常平太(じょうへいた)と呼ばれて武芸に秀でていた平貞盛(?-989)は、いったんは将門と和睦しようとしますが、平良兼の粘り強い説得によって平将門と敵対して戦うことを決意します。平国香が討たれた後に、源氏に加勢して将門と衝突したのは、良兼の弟・平良正(たいらのよしまさ)でした。平良正は常陸国・川曲村で将門と戦って敗れます(935)が、平良兼・貞盛に援軍を要請してもう一度936年に再戦を挑みます。

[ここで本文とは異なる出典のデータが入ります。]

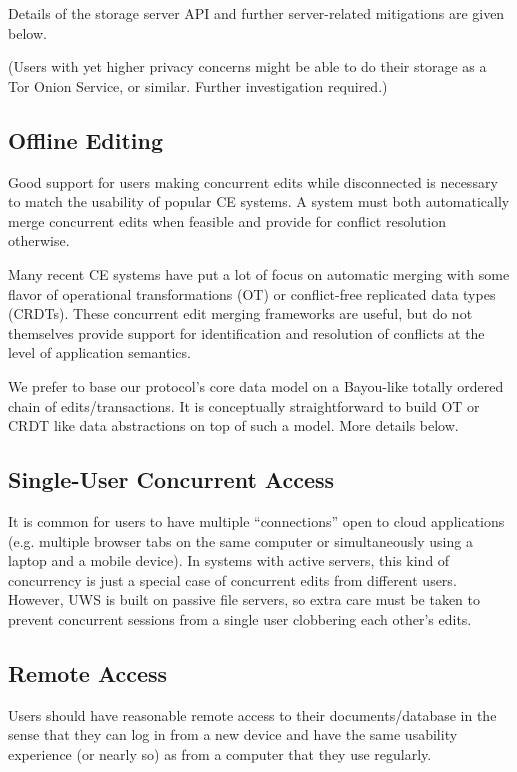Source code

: \documentclass{article}
\begin{document}
Details of the storage server API and further server-related mitigations are given below.

(Users with yet higher privacy concerns might be able to do their storage as a Tor Onion Service, or similar.
Further investigation required.)

\subsection{Offline Editing}

Good support for users making concurrent edits while disconnected is necessary to match the usability of popular CE systems.
A system must both automatically merge concurrent edits when feasible and provide for conflict resolution otherwise.

Many recent CE systems have put a lot of focus on automatic merging with some flavor of operational transformations (OT) or conflict-free replicated data types (CRDTs).
These concurrent edit merging frameworks are useful, but do not themselves provide support for identification and resolution of conflicts at the level of application semantics.

We prefer to base our protocol's core data model on a Bayou-like totally ordered chain of edits/transactions.
It is conceptually straightforward to build OT or CRDT like data abstractions on top of such a model.
More details below.

\subsection{Single-User Concurrent Access}

It is common for users to have multiple ``connections'' open to cloud applications (e.g. multiple browser tabs on the same computer or simultaneously using a laptop and a mobile device).
In systems with active servers, this kind of concurrency is just a special case of concurrent edits from different users.
However, UWS is built on passive file servers, so extra care must be taken to prevent concurrent sessions from a single user clobbering each other's edits.

\subsection{Remote Access}

Users should have reasonable remote access to their documents/database in the sense that they can log in from a new device and have the same usability experience (or nearly so) as from a computer that they use regularly.
\end{document}
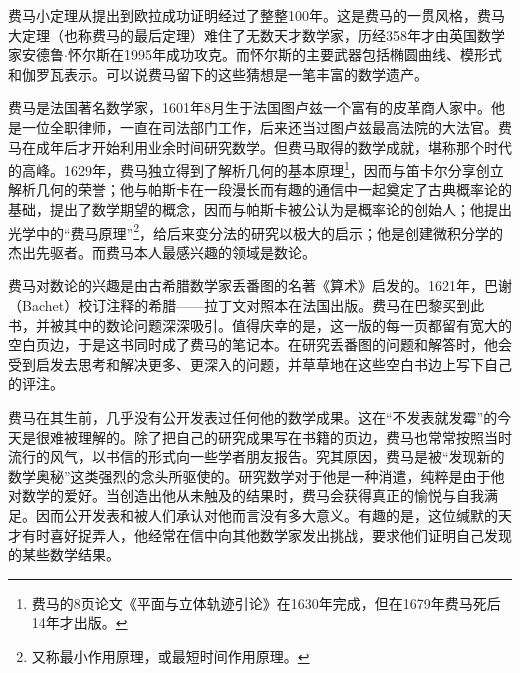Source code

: \documentclass[b5paper]{ctexart}
\begin{document}
费马小定理从提出到欧拉成功证明经过了整整100年。这是费马的一贯风格，费马大定理（也称费马的最后定理）难住了无数天才数学家，历经358年才由英国数学家安德鲁$\cdot$怀尔斯在1995年成功攻克。而怀尔斯的主要武器包括椭圆曲线、模形式和伽罗瓦表示\cite{HanXueTao2009}。可以说费马留下的这些猜想是一笔丰富的数学遗产。

\vspace{5mm}

费马是法国著名数学家，1601年8月生于法国图卢兹一个富有的皮革商人家中。他是一位全职律师，一直在司法部门工作，后来还当过图卢兹最高法院的大法官。费马在成年后才开始利用业余时间研究数学。但费马取得的数学成就，堪称那个时代的高峰。1629年，费马独立得到了解析几何的基本原理\footnote{费马的8页论文《平面与立体轨迹引论》在1630年完成，但在1679年费马死后14年才出版。}，因而与笛卡尔分享创立解析几何的荣誉；他与帕斯卡在一段漫长而有趣的通信中一起奠定了古典概率论的基础，提出了数学期望的概念，因而与帕斯卡被公认为是概率论的创始人；他提出光学中的“费马原理”\footnote{又称最小作用原理，或最短时间作用原理。}，给后来变分法的研究以极大的启示；他是创建微积分学的杰出先驱者。而费马本人最感兴趣的领域是数论。

费马对数论的兴趣是由古希腊数学家丢番图的名著《算术》启发的。1621年，巴谢（Bachet）校订注释的希腊——拉丁文对照本在法国出版。费马在巴黎买到此书，并被其中的数论问题深深吸引。值得庆幸的是，这一版的每一页都留有宽大的空白页边，于是这书同时成了费马的笔记本。在研究丢番图的问题和解答时，他会受到启发去思考和解决更多、更深入的问题，并草草地在这些空白书边上写下自己的评注。

费马在其生前，几乎没有公开发表过任何他的数学成果。这在“不发表就发霉”的今天是很难被理解的。除了把自己的研究成果写在书籍的页边，费马也常常按照当时流行的风气，以书信的形式向一些学者朋友报告。究其原因，费马是被“发现新的数学奥秘”这类强烈的念头所驱使的。研究数学对于他是一种消遣，纯粹是由于他对数学的爱好。当创造出他从未触及的结果时，费马会获得真正的愉悦与自我满足。因而公开发表和被人们承认对他而言没有多大意义\cite{HanXueTao2009}。有趣的是，这位缄默的天才有时喜好捉弄人，他经常在信中向其他数学家发出挑战，要求他们证明自己发现的某些数学结果。
\end{document}
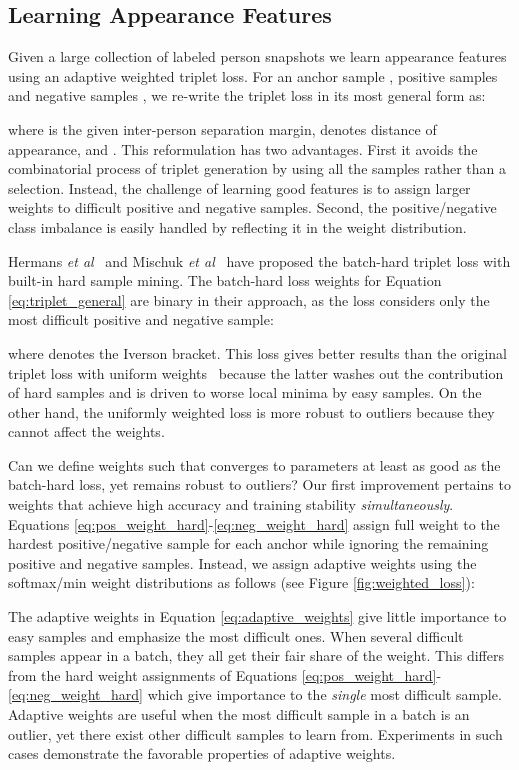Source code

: \documentclass[10pt,twocolumn,letterpaper]{article}
\begin{document}
\subsection{Learning Appearance Features} 

Given a large collection of labeled person snapshots we learn appearance features using an adaptive weighted triplet loss. For an anchor sample , positive samples  and negative samples , we re-write the triplet loss in its most general form as:



where  is the given inter-person separation margin,  denotes distance of appearance, and . This reformulation has two advantages. First it avoids the combinatorial process of triplet generation by using all the samples rather than a selection. Instead, the challenge of learning good features is to assign larger weights to difficult positive and negative samples. Second, the positive/negative class imbalance is easily handled by reflecting it in the weight distribution.

Hermans \emph{et al}~\cite{hermans2017defense} and Mischuk \emph{et al}~\cite{mishchuk2017working} have proposed the batch-hard triplet loss with built-in hard sample mining. The batch-hard loss weights for Equation \ref{eq:triplet_general} are binary in their approach, as the loss considers only the most difficult positive and negative sample:




where  denotes the Iverson bracket. This loss gives better results than the original triplet loss with uniform weights~\cite{schroff2015facenet} because the latter washes out the contribution of hard samples and is driven to worse local minima by easy samples. On the other hand, the uniformly weighted loss is more robust to outliers because they cannot affect the weights. 

Can we define weights such that  converges to parameters at least as good as the batch-hard loss, yet remains robust to outliers? Our first improvement pertains to weights that achieve high accuracy and training stability \emph{simultaneously}.  Equations \ref{eq:pos_weight_hard}-\ref{eq:neg_weight_hard} assign full weight to the hardest positive/negative sample for each anchor while ignoring the remaining positive and negative samples. Instead, we assign adaptive weights using the softmax/min weight distributions as follows (see Figure \ref{fig:weighted_loss}):



The adaptive weights in Equation \ref{eq:adaptive_weights} give little importance to easy samples and emphasize the most difficult ones. When several difficult samples appear in a batch, they all get their fair share of the weight. This differs from the hard weight assignments of Equations \ref{eq:pos_weight_hard}-\ref{eq:neg_weight_hard} which give importance to the \emph{single} most difficult sample. Adaptive weights are useful when the most difficult sample in a batch is an outlier, yet there exist other difficult samples to learn from. Experiments in such cases demonstrate the favorable properties of adaptive weights.
\end{document}
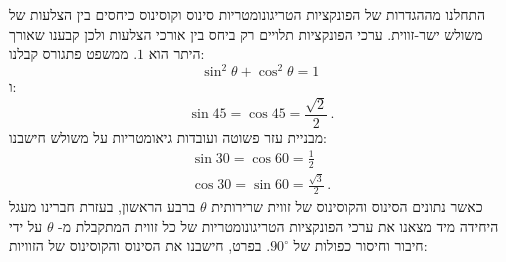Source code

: \documentclass[12pt,a4paper]{article}
\begin{document}
התחלנו מההגדרות של הפונקציות הטריגונומטריות סינוס וקוסינוס כיחסים בין הצלעות של משולש ישר-זווית. ערכי הפונקציות תלויים רק ביחס בין אורכי הצלעות ולכן קבענו שאורך היתר הוא
$1$.
ממשפט פתגורס קבלנו:
\[
\sin^2 \theta + \cos^2\theta = 1\,
\]
ו:
\[
\sin 45 = \cos 45 = \frac{\sqrt{2}}{2}\,.
\]
מבניית עזר פשוטה ועובדות גיאומטריות על משולש חישבנו:
\[
\renewcommand{\arraystretch}{1.3}
\begin{array}{l}
\sin 30 = \cos 60 = \displaystyle\frac{1}{2}\\
\cos 30 = \sin 60 = \displaystyle\frac{\sqrt{3}}{2}\,.
\end{array}
\]
כאשר נתונים הסינוס והקוסינוס של זווית שרירותית 
$\theta$
ברבע הראשון, בעזרת חברינו מעגל היחידה מיד מצאנו את ערכי הפונקציות הטריגונומטריות של כל זווית המתקבלת מ-%
$\theta$
על ידי חיבור וחיסור כפולות של 
$90^\circ$.
בפרט, חישבנו את הסינוס והקוסינוס של הזוויות:
\end{document}
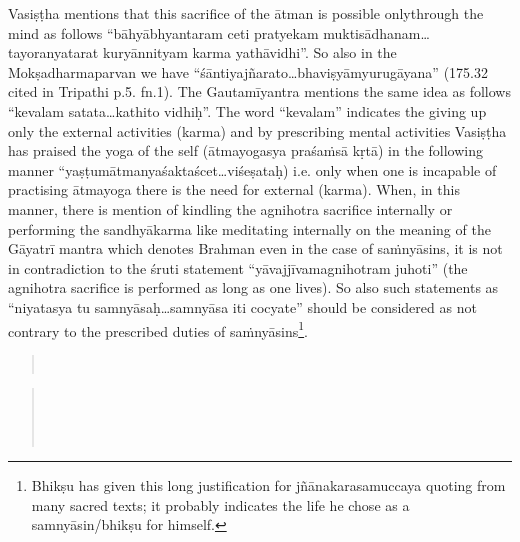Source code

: Vasiṣṭha mentions that this sacrifice of the ātman is possible only\break through the mind as follows “bāhyābhyantaram ceti pratyekam mukti\-sādhanam…\-tayoranyatarat kuryānnityam karma yathāvidhi”. So also in the Mokṣadharmaparvan we have “śāntiyajñarato…bhaviṣyāmyuru\-gāyana” (175.32 cited in Tripathi p.5. fn.1).  The Gautamīyantra mentions the same idea as follows “kevalam satata…kathito vidhiḥ”. The word “kevalam” indicates the giving up only the external activities (karma) and by prescribing mental activities Vasiṣṭha has praised the yoga of the self (ātmayogasya praśaṁsā kṛtā) in the following manner “yaṣṭumātmanyaśaktaścet…viśeṣataḥ) i.e. only when one is incapable of practising ātmayoga there is the need for external (karma). When, in this manner, there is mention of kindling the agnihotra sacrifice internally or performing the sandhyākarma like meditating internally on the meaning of the Gāyatrī mantra which denotes Brahman even in the case of saṁnyāsins, it is not in contradiction to the śruti statement “yāvajjīvamagnihotram juhoti” (the agnihotra sacrifice is performed as long as one lives). So also such statements as “niyatasya tu samnyāsaḥ…samnyāsa iti cocyate” should be considered as not contrary to the prescribed duties of saṁnyāsins\footnote{Bhikṣu has given this long justification for jñānakarasamuccaya quoting from many sacred texts; it probably indicates the life he chose as a samnyāsin/bhikṣu for himself.}.

\begin{verse}
\\
\end{verse}
\begin{verse}
\\
\\
\\
\end{verse}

しかし、再び平将門の精悍な軍勢に打ち破られた平良兼・良正・貞盛は、下野(しもつけ)国府に逃げ帰ることになります。平将門を武力で打ち負かすことは出来ないと判断した源護は、朝廷に平将門の横暴を訴えでて将門は朝廷から処罰されることになりましたが、937年に朱雀天皇元服の大赦で罪を許されることになりました。それ以降も、平将門と平良兼・貞盛との武力衝突は続きますが、938年頃までには将門の優勢が明らかとなり、平将門の名声と勢力は関東全域へと広まっていきました。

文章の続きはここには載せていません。